Lavrov lavrou melhor



Sergei Lavrov, o eterno ministro dos estrangeiros da Rússia, tem desempenhado um papel odioso, dando cobertura aos massacres do regime de Assad com argumentos infantis e levianos, apenas partilhados (intermitentemente) pela China - que em termos de direitos humanos não tem nada para nos ensinar. 


Mas finalmente ele jogou uma cartada forte, que nos faz recordar a sua prestação mais competente noutros tempos, que lhe deu fama de diplomata astuto no mundo inteiro. 
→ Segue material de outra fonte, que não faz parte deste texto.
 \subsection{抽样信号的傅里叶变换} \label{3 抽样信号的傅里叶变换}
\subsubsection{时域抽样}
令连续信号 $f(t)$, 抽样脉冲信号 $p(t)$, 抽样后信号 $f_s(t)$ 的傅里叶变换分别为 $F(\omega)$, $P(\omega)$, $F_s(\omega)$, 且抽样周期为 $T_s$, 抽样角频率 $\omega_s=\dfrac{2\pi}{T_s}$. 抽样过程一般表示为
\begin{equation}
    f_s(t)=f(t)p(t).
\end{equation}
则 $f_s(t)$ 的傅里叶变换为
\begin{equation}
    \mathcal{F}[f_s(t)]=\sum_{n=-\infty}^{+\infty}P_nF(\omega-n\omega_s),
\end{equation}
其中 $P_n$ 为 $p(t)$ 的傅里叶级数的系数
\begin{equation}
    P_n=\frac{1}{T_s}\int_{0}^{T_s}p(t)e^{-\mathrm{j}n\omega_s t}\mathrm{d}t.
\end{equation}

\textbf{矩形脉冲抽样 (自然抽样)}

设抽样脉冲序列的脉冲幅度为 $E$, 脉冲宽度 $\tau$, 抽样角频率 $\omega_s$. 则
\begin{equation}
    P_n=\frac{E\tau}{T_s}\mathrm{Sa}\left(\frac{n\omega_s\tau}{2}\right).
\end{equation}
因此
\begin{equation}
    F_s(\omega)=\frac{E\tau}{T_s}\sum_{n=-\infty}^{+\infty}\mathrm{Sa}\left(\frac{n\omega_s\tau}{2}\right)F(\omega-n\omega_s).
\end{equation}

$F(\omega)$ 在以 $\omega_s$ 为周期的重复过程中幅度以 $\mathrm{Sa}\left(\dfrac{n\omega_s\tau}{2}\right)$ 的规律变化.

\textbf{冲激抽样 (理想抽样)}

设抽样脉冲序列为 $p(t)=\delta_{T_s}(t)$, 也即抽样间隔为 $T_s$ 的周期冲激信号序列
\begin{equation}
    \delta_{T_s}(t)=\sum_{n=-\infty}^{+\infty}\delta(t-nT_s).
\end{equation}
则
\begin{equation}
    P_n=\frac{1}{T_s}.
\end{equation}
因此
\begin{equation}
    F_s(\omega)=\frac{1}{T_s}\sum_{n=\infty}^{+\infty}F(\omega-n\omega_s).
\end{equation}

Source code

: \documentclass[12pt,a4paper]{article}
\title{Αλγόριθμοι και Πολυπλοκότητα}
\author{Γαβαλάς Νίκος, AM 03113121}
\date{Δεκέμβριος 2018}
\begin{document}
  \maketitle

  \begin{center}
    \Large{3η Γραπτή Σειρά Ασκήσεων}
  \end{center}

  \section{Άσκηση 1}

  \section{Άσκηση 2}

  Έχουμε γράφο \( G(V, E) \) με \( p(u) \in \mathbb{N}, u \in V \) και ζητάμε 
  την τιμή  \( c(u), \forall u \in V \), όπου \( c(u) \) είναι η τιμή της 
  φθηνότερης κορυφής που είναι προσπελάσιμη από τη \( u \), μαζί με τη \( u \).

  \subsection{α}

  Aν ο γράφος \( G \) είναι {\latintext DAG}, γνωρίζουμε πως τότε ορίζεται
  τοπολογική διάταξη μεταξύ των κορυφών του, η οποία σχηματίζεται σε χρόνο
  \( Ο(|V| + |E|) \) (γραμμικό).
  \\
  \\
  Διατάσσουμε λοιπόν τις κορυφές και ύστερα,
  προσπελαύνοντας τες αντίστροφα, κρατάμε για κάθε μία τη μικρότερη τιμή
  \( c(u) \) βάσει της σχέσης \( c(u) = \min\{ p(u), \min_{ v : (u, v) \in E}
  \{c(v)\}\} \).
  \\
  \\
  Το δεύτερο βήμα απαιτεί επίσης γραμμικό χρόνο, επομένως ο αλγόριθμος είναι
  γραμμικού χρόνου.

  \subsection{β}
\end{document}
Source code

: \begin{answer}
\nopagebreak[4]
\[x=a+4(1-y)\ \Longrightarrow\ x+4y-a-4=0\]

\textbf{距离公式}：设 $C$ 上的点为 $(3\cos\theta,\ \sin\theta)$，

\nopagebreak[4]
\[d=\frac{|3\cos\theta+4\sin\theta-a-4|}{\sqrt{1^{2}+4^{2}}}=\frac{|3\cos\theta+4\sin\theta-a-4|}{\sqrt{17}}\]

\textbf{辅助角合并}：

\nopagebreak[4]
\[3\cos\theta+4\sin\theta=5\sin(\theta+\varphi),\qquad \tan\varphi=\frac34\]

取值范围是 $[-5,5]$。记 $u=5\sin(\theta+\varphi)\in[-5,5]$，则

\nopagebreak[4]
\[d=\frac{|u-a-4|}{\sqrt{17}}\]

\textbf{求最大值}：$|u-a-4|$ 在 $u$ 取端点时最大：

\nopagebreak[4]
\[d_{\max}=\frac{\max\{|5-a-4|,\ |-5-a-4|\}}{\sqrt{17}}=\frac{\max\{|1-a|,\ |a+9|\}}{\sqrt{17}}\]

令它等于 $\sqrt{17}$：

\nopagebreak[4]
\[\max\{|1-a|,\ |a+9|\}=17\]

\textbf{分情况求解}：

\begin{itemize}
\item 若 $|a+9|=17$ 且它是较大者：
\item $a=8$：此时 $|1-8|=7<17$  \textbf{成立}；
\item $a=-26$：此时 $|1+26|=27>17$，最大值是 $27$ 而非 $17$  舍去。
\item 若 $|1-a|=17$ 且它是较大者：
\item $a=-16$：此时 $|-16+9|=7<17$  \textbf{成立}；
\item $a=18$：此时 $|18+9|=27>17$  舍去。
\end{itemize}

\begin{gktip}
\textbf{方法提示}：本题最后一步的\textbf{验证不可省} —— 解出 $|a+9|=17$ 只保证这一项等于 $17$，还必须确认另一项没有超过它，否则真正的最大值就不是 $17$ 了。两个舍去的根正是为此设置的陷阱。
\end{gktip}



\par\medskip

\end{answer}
Várias vezes os EUA  e seus aliados acusaram o Irão de ser cor-responsável pelas atrocidades do regime sírio. E têm toda a razão, como sabemos. A velha raposa Lavrov inverteu o argumento a seu favor: por isso mesmo é indispensável que ele faça parte das negociações para a paz na Síria. Os países que desejam ver o fim do regime dos Assad ainda não tiveram resposta à altura. 


É de calcular que algum velho mestre russo de xadrez tenha jogado recentemente com Sergei Lavrov.

9.6.12

Mulheres agredidas na praça tahrir



Aquela revolta quase ingénua de jovens querendo liberdade, modernização, via-se que era um sonho sem rumo, sem futuro. A pouco e pouco - era de prever - os islamitas (melhor organizados, com mais dinheiro e popularidade assegurada) foram tomando conta da 'revolução' e transformando-a no contrário do que ela parecia ser. 
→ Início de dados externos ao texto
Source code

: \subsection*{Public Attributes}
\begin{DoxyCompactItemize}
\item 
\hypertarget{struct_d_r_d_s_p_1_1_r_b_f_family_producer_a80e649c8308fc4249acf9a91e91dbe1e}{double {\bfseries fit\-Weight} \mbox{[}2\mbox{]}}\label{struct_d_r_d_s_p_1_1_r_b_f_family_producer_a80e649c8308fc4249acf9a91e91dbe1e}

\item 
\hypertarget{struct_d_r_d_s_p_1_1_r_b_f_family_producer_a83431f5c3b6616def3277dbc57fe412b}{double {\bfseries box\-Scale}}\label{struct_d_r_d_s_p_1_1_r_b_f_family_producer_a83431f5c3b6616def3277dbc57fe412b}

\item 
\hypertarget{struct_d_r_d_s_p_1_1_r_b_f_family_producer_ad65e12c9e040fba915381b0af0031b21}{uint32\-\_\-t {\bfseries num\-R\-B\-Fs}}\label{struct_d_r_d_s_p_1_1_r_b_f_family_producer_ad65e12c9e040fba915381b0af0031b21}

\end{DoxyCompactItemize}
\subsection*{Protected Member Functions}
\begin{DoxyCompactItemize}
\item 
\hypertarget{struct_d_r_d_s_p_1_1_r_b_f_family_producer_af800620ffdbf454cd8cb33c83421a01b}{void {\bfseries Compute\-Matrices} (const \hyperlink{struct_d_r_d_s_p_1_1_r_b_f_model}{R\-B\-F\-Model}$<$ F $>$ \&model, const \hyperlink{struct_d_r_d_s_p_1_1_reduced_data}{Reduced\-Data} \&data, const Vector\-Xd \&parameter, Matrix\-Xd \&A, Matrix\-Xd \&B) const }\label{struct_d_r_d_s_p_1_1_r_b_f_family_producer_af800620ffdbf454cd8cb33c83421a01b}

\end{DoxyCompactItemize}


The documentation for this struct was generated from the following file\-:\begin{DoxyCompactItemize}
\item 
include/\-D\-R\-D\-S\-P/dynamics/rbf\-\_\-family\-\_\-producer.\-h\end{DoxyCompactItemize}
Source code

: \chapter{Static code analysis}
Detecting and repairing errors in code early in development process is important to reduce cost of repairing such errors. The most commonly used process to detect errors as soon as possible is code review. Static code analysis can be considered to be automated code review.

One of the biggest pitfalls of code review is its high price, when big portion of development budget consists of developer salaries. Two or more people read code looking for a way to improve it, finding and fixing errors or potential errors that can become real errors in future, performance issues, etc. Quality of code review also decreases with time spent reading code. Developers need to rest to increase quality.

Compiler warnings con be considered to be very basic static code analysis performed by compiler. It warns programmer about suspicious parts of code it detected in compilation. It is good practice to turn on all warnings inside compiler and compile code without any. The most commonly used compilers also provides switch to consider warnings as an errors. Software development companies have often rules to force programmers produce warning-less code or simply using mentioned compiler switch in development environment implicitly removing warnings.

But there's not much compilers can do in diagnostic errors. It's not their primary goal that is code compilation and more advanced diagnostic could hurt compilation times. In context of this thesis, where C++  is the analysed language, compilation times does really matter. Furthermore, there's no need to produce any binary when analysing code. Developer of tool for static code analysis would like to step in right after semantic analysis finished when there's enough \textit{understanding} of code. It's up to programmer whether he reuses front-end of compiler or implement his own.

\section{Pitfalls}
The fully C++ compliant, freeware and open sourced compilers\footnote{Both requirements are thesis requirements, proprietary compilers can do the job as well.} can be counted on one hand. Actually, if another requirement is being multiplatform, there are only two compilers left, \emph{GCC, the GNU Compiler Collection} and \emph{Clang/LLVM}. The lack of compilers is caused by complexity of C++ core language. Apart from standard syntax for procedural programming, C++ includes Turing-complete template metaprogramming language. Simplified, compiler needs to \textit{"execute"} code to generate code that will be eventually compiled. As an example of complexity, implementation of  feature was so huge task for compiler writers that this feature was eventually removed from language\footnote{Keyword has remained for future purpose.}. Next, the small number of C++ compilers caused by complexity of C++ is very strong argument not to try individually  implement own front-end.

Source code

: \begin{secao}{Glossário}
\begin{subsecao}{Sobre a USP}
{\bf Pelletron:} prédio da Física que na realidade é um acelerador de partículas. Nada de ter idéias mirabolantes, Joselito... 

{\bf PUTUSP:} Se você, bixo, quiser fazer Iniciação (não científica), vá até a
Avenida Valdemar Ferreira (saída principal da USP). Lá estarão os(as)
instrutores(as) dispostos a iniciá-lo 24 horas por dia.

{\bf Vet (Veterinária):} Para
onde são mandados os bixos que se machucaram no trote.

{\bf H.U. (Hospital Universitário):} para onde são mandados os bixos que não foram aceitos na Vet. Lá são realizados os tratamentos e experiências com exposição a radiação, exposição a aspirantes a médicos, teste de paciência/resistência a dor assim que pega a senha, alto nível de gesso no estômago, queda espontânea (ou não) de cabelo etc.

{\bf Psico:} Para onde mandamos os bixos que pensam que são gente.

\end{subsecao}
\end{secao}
Como têm, de resto, tentado após outras 'primaveras árabes', eles irão fechando o círculo das liberdades a pouco e pouco, desfazendo os mitos da igualdade no tratamento entre homens e mulheres, acabando com prazeres 'ocidentais', enfim, tentando fechar o país num convento forçado e levando-o a regredir como tem acontecido em vários outros países e foi caso extremo o Afeganistão. 


Enquanto distraem a população com o veredito de Mubarak e tentam manipular a multidão para impedir o candidato Shafiq de concorrer (ele, que já provou ser popular na votação anterior), começaram vários ataques e cercos aos impulsos mais nobres, abertos e modernizantes da revolução egípcia. 
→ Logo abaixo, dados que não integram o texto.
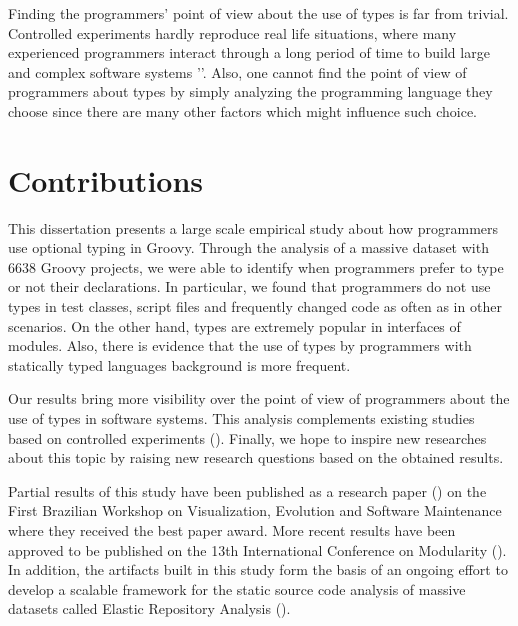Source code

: \documentclass[msc]{ppgccufmg}
\begin{document}
Finding the programmers' point of view about the use of types is far from trivial.
Controlled experiments hardly reproduce real life situations, where many experienced programmers interact through a long period of time to build large and complex software systems '\cite{Wohlin2012}'.
Also, one cannot find the point of view of programmers about types by simply analyzing the programming language they choose since there are many other factors which might influence such choice.




\section{Contributions}
This dissertation presents a large scale empirical study about how programmers use optional typing in Groovy.
Through the analysis of a massive dataset with 6638 Groovy projects, we were able to identify when programmers prefer to type or not their declarations. 
In particular, we found that programmers do not use types in test classes, script files and frequently changed code as often as in other scenarios.
On the other hand, types are extremely popular in interfaces of modules.
Also, there is evidence that the use of types by programmers with statically typed languages background is more frequent.

Our results bring more visibility over the point of view of programmers about the use of types in software systems.
This analysis complements existing studies based on controlled experiments (\cite{Hanenberg13, ruby_vs_druby, experiment_with_purity, hanenberg_icpc, mayer2012static, Gannon77, Prechelt98}).
Finally, we hope to inspire new researches about this topic by raising new research questions based on the obtained results.

Partial results of this study have been published as a research paper (\cite{souza_vem2013}) on the First Brazilian Workshop on Visualization, Evolution and Software Maintenance  where they received the best paper award.
More recent results have been approved to be published on the 13th International Conference on Modularity (\cite{souza_aosd2014}).
In addition, the artifacts built in this study form the basis of an ongoing effort to develop a scalable framework for the static source code analysis of massive datasets called Elastic Repository Analysis (\cite{era}).

\end{document}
Começaram a aparecer - sobretudo na simbólica Praça Tahrir - grupos de homens que assaltam, espancam e abusam sexualmente das mulheres. Mulheres que resolveram manifestar-se contra isso, rodeadas por um cinturão de homens que pretendiam protegê-las, foram agredidas, apalpadas, encurraladas contra grades até conseguirem refugiar-se num prédio próximo. 


Começam, portanto, a revelar-se os métodos que as irmandades muçulmanas e afins usarão para levar a cabo a imposição radical e estreita de uma 'lei islâmica'. O método é o da violência, claro. Como no Irão, como nas ditaduras todas. 


Ironicamente é mesmo Ahmed Shafiq a única pessoa que, neste momento, pode salvar a revolução que tentou evitar. E agora percebemos porque o regime não queria abrir-se desta forma e sob esta pressão: antigos aliados que passaram a odiar-se, os militares e os islamitas conhecem-se bem. E não se suportam. 


No meio ficam os jovens liberais, que não deviam ter avançado sem terem meios, organização, popularidade, enfim opinião favorável e forte o suficiente para evitar o desaire total da sua revolução - que vai ser já na próxima eleição consumado. 


Há países onde o Google e a Internet ainda não mobilizam maiorias.